[Records from a data collection]

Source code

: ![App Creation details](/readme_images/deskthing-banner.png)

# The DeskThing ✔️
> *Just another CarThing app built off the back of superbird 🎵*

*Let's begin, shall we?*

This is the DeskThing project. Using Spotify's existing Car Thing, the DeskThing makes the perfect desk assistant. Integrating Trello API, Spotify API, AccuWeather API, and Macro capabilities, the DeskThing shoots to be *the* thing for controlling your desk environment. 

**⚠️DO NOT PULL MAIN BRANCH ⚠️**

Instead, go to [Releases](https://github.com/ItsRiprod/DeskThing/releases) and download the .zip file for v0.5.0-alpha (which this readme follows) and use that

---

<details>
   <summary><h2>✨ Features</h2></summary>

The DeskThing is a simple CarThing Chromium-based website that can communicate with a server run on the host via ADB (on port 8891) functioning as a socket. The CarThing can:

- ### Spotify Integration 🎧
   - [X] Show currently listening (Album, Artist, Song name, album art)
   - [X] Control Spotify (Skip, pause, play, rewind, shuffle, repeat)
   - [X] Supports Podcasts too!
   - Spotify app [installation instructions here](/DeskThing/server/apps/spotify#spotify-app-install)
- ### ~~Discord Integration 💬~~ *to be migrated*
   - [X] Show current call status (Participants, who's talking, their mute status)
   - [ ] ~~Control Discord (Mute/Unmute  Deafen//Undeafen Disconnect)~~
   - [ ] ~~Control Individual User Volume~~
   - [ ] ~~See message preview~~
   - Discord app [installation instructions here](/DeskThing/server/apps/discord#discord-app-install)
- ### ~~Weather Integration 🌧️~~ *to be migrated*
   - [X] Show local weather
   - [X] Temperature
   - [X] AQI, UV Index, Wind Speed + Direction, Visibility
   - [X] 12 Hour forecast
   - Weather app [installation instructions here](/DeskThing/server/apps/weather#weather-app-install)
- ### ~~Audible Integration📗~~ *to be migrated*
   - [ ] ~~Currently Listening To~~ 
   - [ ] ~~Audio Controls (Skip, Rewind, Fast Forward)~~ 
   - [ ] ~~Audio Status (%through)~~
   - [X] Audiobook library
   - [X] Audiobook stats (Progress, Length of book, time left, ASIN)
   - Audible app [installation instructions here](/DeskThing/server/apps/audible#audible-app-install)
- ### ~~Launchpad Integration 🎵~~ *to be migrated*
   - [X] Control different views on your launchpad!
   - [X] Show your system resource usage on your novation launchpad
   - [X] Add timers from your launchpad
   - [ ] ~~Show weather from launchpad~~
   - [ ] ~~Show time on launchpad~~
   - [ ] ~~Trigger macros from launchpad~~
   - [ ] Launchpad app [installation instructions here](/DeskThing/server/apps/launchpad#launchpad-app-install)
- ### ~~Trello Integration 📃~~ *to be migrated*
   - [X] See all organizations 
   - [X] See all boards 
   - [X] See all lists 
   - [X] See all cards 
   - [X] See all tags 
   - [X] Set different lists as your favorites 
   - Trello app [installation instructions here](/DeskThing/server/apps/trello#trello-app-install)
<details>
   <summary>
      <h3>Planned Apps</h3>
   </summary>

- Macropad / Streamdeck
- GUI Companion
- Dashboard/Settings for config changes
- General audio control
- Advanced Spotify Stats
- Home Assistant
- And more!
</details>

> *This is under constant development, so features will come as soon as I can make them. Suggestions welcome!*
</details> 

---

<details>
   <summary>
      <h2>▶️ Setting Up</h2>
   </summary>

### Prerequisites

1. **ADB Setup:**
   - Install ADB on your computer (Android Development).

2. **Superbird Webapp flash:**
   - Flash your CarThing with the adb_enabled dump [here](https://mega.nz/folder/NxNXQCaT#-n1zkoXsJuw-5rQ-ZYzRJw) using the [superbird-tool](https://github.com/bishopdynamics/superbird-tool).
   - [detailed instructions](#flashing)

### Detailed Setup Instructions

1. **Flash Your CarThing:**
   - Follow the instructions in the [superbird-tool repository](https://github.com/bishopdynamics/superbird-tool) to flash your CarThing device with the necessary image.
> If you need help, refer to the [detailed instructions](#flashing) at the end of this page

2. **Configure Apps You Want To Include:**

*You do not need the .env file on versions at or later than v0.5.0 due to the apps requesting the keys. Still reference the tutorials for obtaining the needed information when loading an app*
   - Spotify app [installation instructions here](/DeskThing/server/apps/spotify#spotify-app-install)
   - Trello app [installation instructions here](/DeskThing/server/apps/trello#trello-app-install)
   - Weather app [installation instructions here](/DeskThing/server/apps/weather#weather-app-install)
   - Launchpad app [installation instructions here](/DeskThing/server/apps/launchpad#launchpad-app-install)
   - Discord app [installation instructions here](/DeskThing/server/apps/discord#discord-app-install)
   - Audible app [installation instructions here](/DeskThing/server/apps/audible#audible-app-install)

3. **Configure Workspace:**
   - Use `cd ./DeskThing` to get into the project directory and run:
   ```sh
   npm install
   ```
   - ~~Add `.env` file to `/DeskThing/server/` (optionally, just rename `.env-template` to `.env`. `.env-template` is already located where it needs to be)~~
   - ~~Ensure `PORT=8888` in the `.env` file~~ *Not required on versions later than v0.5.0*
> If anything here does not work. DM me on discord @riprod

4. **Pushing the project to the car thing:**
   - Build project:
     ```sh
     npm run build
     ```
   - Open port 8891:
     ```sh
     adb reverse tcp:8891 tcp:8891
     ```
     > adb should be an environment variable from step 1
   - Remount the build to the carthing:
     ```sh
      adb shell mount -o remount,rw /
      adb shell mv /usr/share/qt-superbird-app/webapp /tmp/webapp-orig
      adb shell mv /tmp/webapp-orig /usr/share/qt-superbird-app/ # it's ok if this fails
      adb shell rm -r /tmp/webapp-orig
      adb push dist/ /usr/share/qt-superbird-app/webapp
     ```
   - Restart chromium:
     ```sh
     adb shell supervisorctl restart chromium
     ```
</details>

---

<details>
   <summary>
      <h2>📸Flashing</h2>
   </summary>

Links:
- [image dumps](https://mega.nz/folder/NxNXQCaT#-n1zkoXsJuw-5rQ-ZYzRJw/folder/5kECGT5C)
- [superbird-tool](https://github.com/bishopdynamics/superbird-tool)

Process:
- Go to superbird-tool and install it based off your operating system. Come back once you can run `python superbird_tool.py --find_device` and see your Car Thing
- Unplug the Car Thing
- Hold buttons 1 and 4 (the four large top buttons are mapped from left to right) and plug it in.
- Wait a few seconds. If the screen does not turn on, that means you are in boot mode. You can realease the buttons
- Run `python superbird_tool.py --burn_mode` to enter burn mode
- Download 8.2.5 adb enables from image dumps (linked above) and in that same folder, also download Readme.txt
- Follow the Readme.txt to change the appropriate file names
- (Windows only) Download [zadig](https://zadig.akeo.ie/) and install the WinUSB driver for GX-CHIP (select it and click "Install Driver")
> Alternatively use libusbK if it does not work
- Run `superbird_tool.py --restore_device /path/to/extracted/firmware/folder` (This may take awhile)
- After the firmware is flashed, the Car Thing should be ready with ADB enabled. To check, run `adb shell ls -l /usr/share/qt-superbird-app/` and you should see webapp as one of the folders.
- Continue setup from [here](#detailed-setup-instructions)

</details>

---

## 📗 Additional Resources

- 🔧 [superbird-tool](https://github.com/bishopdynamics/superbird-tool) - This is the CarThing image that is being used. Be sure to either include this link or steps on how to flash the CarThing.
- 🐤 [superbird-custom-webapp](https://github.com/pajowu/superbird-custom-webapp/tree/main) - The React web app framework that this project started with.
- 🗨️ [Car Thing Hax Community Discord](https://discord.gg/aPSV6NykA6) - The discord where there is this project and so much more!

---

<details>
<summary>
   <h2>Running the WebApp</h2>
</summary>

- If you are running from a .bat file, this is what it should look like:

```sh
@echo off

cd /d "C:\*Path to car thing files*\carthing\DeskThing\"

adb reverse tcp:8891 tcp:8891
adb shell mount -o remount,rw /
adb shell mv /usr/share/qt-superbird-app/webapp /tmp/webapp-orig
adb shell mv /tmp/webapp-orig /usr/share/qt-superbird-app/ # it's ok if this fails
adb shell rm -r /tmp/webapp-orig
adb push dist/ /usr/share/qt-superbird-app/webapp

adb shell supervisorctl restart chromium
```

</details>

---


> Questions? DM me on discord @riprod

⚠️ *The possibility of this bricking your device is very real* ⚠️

#### TASK REQUIREMENTS:
The answer must consist of every line from the entries above that contains "orig".

#### ANSWER TO THIS PROBLEM:
      adb shell mv /usr/share/qt-superbird-app/webapp /tmp/webapp-orig
      adb shell mv /tmp/webapp-orig /usr/share/qt-superbird-app/ # it's ok if this fails
      adb shell rm -r /tmp/webapp-orig
adb shell mv /usr/share/qt-superbird-app/webapp /tmp/webapp-orig
adb shell mv /tmp/webapp-orig /usr/share/qt-superbird-app/ # it's ok if this fails
adb shell rm -r /tmp/webapp-orig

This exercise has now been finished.